_WORK INSTRUCTIONS_.
Exact copies of all the lines below are required.

_GIVEN RECORDS_.

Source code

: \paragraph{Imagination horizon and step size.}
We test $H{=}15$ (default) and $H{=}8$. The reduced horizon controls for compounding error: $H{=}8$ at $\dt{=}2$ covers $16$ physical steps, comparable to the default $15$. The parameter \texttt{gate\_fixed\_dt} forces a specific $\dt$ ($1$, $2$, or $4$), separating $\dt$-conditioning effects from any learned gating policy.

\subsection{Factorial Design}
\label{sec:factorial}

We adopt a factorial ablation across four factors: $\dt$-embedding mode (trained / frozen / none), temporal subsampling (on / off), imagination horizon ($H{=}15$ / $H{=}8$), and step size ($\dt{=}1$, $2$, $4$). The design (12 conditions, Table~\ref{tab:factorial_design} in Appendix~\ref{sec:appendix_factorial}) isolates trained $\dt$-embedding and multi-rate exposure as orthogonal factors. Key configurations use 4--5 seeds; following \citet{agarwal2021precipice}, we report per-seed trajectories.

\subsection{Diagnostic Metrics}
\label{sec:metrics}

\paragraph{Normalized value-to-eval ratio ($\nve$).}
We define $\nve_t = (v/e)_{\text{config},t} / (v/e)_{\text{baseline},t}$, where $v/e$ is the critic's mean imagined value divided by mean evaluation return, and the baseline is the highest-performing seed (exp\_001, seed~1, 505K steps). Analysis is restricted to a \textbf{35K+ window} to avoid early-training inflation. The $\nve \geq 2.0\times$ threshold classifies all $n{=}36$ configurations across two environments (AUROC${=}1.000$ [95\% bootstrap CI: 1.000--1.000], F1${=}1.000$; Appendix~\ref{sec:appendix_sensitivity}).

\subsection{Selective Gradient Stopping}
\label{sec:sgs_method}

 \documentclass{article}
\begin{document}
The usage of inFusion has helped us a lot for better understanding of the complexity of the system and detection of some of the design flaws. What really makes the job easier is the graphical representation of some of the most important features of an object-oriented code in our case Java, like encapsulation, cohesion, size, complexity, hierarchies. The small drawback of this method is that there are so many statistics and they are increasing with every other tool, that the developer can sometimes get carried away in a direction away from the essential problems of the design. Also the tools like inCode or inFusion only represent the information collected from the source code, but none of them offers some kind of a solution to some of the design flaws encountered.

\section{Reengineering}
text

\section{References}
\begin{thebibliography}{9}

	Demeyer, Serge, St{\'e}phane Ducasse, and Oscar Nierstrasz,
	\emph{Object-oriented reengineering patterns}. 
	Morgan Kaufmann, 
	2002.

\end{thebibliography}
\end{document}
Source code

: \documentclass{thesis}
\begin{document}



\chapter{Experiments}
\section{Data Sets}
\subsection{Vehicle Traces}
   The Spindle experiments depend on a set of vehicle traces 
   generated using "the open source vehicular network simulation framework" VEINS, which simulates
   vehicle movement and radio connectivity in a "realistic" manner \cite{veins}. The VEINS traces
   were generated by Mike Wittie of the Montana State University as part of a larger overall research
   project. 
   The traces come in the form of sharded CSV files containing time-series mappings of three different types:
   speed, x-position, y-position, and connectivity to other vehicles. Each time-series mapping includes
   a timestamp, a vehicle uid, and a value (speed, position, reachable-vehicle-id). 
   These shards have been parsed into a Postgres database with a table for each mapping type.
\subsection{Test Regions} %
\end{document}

_ANSWER TO THIS EXERCISE_.
Source code

: \paragraph{Imagination horizon and step size.}
We test $H{=}15$ (default) and $H{=}8$. The reduced horizon controls for compounding error: $H{=}8$ at $\dt{=}2$ covers $16$ physical steps, comparable to the default $15$. The parameter \texttt{gate\_fixed\_dt} forces a specific $\dt$ ($1$, $2$, or $4$), separating $\dt$-conditioning effects from any learned gating policy.

\subsection{Factorial Design}
\label{sec:factorial}

We adopt a factorial ablation across four factors: $\dt$-embedding mode (trained / frozen / none), temporal subsampling (on / off), imagination horizon ($H{=}15$ / $H{=}8$), and step size ($\dt{=}1$, $2$, $4$). The design (12 conditions, Table~\ref{tab:factorial_design} in Appendix~\ref{sec:appendix_factorial}) isolates trained $\dt$-embedding and multi-rate exposure as orthogonal factors. Key configurations use 4--5 seeds; following \citet{agarwal2021precipice}, we report per-seed trajectories.

\subsection{Diagnostic Metrics}
\label{sec:metrics}

\paragraph{Normalized value-to-eval ratio ($\nve$).}
We define $\nve_t = (v/e)_{\text{config},t} / (v/e)_{\text{baseline},t}$, where $v/e$ is the critic's mean imagined value divided by mean evaluation return, and the baseline is the highest-performing seed (exp\_001, seed~1, 505K steps). Analysis is restricted to a \textbf{35K+ window} to avoid early-training inflation. The $\nve \geq 2.0\times$ threshold classifies all $n{=}36$ configurations across two environments (AUROC${=}1.000$ [95\% bootstrap CI: 1.000--1.000], F1${=}1.000$; Appendix~\ref{sec:appendix_sensitivity}).

\subsection{Selective Gradient Stopping}
\label{sec:sgs_method}

 \documentclass{article}
\begin{document}
The usage of inFusion has helped us a lot for better understanding of the complexity of the system and detection of some of the design flaws. What really makes the job easier is the graphical representation of some of the most important features of an object-oriented code in our case Java, like encapsulation, cohesion, size, complexity, hierarchies. The small drawback of this method is that there are so many statistics and they are increasing with every other tool, that the developer can sometimes get carried away in a direction away from the essential problems of the design. Also the tools like inCode or inFusion only represent the information collected from the source code, but none of them offers some kind of a solution to some of the design flaws encountered.

\section{Reengineering}
text

\section{References}
\begin{thebibliography}{9}

	Demeyer, Serge, St{\'e}phane Ducasse, and Oscar Nierstrasz,
	\emph{Object-oriented reengineering patterns}. 
	Morgan Kaufmann, 
	2002.

\end{thebibliography}
\end{document}
Source code

: \documentclass{thesis}
\begin{document}



\chapter{Experiments}
\section{Data Sets}
\subsection{Vehicle Traces}
   The Spindle experiments depend on a set of vehicle traces 
   generated using "the open source vehicular network simulation framework" VEINS, which simulates
   vehicle movement and radio connectivity in a "realistic" manner \cite{veins}. The VEINS traces
   were generated by Mike Wittie of the Montana State University as part of a larger overall research
   project. 
   The traces come in the form of sharded CSV files containing time-series mappings of three different types:
   speed, x-position, y-position, and connectivity to other vehicles. Each time-series mapping includes
   a timestamp, a vehicle uid, and a value (speed, position, reachable-vehicle-id). 
   These shards have been parsed into a Postgres database with a table for each mapping type.
\subsection{Test Regions} %
\end{document}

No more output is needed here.